We can attest that listening to George Clayton Johnson is an authentic early Comic-Con experience, so if you want a slow-paced, intimate chat fest, this show is for you!

Several founders and other early organizers of the San Diego Comic-Con have reunited to organize an old-school comic con with a friendly atmosphere and an intimate scale. The San Diego Comic Fest will be October 19-21 at the San Diego Town & Country Resort and Convention Center.

“The specific occasion is the 40th anniversary of the first San Diego Comic-Con held at the El Cortez Hotel,” says Mike Towry, a founder of the San Diego Comic-Con and chair of the convention at the El Cortez in 1972. “That con set the pattern for a string of memorable Comic-Cons throughout the rest of the 1970s. For many long-time attendees, the El Cortez cons are a fondly-remembered golden age of Comic-Con.”

About a year ago, Comic-Con founders began talking about the pending anniversary. The San Diego Comic Fest was born out of those discussions.

“I envision the Fest as a fun, casual, friendly and quirky con like the ones that were at the El Cortez,” says Towry. “There was a real sense of community at the old cons and, I think, a certain sense of ownership that the attendees felt, that it was really their event.”

The Comic Fest organizing committee plans to hold a convention of up to 1,000 attendees – roughly the attendance at the 1972 Comic-Con – that fosters the spirit of those early fan gatherings. The Fest intends to bring professional writers and artists together with fans in an environment of creative exchange, much as the El Cortez-era Comic-Cons did. (Unfortunately, the El Cortez is unavailable as a convention site, but the Town and Country has served as the venue for many local fan-run conventions.)

To help foster this kind of social experience, the Comic Fest will re-create the Café Frankenstein, a beatnik-era “European coffee house” that will feature musicians, artists and assorted bohemians who will open the minds and delight the senses of patrons. The Café will serve as a place where fans and creators can mingle and hang out in a casual, personal atmosphere, and it will offer a great cup of coffee and snacks, too. Author and screenwriter George Clayton Johnson (Twilight Zone, Star Trek, Ocean’s 11, Logan’s Run), co-owner of the Café from 1958 to 1960, will be storyteller in residence.

The Comic Fest also will pay tribute to people who made important contributions to the early Comic-Cons and fandom in general, especially those who have not received the public recognition they deserve. These people include the late Ken Krueger and Richard Alf, both of whom were instrumental to Comic-Con’s early success. The convention will honor Krueger by staging several “pay-it-forward” sessions with professionals who he mentored; the information conveyed should be valuable to aspiring writers and artists. Convention attendees can celebrate Alf’s life with a big party on Saturday night (October 20).

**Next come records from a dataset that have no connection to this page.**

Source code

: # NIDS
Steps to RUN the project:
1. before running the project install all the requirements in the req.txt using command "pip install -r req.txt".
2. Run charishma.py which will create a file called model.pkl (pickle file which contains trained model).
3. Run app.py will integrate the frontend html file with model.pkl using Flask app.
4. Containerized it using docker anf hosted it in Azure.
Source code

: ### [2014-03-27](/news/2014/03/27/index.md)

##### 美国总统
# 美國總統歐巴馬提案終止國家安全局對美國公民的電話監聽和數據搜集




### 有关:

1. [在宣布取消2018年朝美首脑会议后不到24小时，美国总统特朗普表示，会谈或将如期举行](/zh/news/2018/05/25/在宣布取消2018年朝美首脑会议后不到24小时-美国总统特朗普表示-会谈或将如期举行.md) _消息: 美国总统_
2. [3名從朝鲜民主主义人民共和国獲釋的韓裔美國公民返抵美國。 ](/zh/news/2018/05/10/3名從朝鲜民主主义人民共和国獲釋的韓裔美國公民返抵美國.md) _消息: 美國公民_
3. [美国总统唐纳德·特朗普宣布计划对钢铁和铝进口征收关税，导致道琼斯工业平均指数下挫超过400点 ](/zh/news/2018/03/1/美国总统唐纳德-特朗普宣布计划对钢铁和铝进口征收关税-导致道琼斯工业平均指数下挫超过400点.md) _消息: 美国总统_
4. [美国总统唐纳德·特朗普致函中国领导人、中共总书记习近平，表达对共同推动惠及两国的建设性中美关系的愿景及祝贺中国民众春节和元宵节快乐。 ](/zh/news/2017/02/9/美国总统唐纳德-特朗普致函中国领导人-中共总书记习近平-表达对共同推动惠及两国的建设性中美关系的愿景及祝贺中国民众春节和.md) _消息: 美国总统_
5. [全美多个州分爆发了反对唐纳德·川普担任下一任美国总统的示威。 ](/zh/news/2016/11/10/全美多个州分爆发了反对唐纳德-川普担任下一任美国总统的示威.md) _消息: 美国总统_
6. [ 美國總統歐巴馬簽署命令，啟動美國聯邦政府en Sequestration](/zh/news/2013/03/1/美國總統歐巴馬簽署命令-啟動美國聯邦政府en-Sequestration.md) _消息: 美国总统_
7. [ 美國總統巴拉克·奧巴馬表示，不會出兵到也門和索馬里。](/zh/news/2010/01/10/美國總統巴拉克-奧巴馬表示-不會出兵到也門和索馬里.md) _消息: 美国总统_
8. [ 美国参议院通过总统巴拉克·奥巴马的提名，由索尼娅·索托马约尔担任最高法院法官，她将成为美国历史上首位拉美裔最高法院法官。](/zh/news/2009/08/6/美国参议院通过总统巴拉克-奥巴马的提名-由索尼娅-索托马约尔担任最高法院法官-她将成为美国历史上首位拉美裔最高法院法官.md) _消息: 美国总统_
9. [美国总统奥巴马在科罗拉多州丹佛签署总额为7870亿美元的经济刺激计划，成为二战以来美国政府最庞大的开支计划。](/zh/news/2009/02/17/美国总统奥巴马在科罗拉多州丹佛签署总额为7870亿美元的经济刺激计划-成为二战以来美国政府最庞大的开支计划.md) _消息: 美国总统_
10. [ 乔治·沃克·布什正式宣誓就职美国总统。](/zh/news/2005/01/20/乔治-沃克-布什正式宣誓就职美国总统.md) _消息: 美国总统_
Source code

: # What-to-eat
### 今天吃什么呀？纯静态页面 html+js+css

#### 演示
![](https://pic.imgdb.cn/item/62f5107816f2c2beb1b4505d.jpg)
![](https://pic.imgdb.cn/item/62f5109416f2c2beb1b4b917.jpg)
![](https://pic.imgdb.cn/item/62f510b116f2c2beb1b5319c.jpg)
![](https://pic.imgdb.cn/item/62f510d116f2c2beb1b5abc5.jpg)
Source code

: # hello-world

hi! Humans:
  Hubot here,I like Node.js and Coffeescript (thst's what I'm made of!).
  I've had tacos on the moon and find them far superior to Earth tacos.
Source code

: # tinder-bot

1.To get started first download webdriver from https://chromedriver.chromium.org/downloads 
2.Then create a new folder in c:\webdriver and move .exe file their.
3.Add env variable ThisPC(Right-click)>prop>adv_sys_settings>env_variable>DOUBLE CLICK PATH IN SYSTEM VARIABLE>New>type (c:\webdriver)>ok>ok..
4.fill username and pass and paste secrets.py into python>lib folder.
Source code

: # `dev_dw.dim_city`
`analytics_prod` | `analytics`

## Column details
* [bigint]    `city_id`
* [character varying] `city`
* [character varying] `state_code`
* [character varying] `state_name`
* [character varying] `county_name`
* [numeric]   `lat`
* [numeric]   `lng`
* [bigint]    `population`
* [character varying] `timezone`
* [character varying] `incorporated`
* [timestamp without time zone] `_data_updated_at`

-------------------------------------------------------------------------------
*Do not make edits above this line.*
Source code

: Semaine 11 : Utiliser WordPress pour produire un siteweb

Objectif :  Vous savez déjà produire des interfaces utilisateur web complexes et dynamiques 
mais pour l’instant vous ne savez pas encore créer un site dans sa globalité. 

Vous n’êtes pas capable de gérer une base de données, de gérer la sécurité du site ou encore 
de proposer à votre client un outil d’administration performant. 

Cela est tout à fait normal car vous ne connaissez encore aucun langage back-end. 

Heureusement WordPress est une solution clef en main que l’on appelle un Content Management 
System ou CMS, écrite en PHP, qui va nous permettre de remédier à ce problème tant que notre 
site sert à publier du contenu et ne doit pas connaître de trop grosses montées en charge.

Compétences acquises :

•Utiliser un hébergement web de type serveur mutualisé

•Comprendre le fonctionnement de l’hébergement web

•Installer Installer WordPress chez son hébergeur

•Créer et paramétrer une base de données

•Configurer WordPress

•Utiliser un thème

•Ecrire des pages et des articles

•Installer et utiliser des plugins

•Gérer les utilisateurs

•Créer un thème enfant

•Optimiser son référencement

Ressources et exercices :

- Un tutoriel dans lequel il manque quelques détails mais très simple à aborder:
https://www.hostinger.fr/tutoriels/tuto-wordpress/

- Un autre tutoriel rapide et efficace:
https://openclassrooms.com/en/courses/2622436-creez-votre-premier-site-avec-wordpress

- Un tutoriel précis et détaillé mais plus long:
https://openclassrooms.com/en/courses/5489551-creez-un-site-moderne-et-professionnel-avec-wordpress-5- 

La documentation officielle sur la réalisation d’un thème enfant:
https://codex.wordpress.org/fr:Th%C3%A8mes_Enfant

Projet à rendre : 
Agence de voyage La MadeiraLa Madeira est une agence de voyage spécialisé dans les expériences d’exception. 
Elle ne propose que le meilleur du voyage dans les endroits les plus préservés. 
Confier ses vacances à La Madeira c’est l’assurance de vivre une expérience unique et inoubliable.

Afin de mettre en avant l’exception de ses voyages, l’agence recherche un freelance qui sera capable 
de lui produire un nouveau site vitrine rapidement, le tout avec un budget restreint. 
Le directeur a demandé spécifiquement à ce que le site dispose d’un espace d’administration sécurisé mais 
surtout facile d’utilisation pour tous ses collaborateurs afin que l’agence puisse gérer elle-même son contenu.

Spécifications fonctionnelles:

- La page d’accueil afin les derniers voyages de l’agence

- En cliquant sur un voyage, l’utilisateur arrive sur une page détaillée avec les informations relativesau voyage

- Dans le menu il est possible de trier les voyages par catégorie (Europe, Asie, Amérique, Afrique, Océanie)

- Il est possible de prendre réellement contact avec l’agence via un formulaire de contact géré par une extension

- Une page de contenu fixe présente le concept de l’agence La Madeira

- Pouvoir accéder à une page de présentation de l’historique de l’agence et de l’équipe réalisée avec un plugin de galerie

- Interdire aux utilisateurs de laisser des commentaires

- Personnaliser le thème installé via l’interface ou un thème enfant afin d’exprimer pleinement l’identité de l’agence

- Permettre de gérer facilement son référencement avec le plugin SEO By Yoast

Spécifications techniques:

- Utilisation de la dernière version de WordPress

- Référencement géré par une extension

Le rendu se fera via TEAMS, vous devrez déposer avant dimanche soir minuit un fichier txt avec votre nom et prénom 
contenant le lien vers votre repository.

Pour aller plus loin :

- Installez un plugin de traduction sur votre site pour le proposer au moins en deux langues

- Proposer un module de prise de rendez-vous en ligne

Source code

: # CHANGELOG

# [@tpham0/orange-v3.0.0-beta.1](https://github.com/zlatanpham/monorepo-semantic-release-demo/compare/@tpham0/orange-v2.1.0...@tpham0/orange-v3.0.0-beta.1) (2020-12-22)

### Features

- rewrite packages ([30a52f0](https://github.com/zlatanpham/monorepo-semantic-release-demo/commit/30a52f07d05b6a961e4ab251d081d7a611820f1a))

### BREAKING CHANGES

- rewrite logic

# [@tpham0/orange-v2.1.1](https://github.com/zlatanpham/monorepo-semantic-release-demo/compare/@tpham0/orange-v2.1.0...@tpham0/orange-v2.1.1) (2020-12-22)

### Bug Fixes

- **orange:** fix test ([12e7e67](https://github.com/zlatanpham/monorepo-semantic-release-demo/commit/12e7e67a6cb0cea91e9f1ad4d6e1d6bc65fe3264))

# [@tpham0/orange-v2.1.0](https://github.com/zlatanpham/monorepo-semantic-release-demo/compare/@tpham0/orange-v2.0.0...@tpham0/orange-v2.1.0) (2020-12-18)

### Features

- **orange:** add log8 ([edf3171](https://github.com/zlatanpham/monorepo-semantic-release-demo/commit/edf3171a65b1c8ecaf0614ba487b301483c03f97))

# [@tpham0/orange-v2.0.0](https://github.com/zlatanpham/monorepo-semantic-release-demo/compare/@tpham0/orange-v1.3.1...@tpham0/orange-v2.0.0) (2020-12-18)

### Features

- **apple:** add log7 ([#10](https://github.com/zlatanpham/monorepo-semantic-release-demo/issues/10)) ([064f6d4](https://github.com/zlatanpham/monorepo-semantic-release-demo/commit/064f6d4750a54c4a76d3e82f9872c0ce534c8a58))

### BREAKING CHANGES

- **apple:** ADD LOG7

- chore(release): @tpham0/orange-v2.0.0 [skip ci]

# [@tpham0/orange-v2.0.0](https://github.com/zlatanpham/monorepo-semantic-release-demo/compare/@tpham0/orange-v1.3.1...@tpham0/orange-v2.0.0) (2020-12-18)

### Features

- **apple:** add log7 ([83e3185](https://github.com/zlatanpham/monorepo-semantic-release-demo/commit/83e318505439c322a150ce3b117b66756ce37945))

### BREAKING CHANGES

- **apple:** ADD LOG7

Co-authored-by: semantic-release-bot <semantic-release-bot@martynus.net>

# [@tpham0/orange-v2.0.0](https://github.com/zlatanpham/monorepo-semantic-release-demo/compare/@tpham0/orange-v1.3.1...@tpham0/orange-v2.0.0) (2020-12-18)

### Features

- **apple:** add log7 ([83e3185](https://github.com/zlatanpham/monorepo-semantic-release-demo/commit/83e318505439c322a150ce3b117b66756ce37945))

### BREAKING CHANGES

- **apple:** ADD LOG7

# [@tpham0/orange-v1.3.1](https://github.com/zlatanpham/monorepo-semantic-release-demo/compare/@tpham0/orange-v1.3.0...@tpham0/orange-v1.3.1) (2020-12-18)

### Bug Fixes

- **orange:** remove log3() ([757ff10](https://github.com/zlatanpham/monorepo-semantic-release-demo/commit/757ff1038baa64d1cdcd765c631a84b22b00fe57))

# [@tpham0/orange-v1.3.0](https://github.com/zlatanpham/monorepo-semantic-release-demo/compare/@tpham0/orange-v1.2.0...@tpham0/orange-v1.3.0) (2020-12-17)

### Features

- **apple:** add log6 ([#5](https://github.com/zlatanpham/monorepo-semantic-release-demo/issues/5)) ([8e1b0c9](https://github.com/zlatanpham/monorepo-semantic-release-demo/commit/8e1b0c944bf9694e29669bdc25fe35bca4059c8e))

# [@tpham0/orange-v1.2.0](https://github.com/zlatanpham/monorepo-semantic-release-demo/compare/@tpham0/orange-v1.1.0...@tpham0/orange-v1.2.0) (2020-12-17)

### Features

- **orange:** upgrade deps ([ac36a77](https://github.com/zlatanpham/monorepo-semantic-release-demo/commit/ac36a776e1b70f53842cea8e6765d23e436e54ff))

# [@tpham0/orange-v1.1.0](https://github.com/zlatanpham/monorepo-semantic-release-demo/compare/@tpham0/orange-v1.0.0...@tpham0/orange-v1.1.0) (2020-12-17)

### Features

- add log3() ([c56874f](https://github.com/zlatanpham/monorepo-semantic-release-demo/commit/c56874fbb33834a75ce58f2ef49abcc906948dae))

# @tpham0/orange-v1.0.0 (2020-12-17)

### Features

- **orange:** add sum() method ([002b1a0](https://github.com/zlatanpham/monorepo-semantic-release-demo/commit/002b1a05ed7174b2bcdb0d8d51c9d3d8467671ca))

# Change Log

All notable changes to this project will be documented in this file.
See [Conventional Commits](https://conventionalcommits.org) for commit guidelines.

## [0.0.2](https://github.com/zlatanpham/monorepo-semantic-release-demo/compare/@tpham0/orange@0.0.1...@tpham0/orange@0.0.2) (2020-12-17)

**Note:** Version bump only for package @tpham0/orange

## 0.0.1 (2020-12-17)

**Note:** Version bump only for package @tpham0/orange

The Comic Fest guests of honor are:

♣ Jackie Estrada, guest of honor, a writer and editor who has attended every San Diego Comic-Con and has been a Comic-Con committee member since 1975. She has been the administrator of the Will Eisner Comic Industry Awards, comics’ most prestigious awards program, since 1990.

♣ Mark Evanier, fan guest of honor, a comics fan since the 1950s, a comics writer since the 1960s and a television writer since the 1970s. He probably is best known in comics for writing Groo, an award-winning humor title created by Evanier’s friend, Sergio Aragonés, in 1982.

♣ Murphy Anderson, comics guest of honor, one of the premier artists of the comic book Silver Age who helped to define the look of such super-heroes as Adam Strange, Flash, Atom, Batman and Superman.

♣ Ron Turner, comix guest of honor, who began publishing underground comics (known as comix) under the Last Gasp imprint in 1970, the same year as the first San Diego Comic-Con. Last Gasp continues to publish “unusual and extraordinary high quality books” to this day.

♣ Tim Powers, science fiction guest of honor, the author of 13 novels, including The Anubis Gates, one of the core Steampunk novels; On Stranger Tides, the basis for the Disney movie Pirates of the Caribbean: On Stranger Tides; and Hide Me Among the Graves, his most recent novel. 

Other creators who have confirmed they will attend the Comic Fest include Greg Bear (multiple Hugo and Nebula Award winning science-fiction author), Jim Valentino (publisher and co-founder of Image Comics), Michael Gross (National Lampoon art director, producer of such films as Heavy Metal, Ghostbusters and Ghostbusters II), Katy Haber (executive producer of Blade Runner), George Gladir (creator of Sabrina the Teenage Witch), Bill Morrison (art director and co-founder with Matt Groening of Bongo Comics).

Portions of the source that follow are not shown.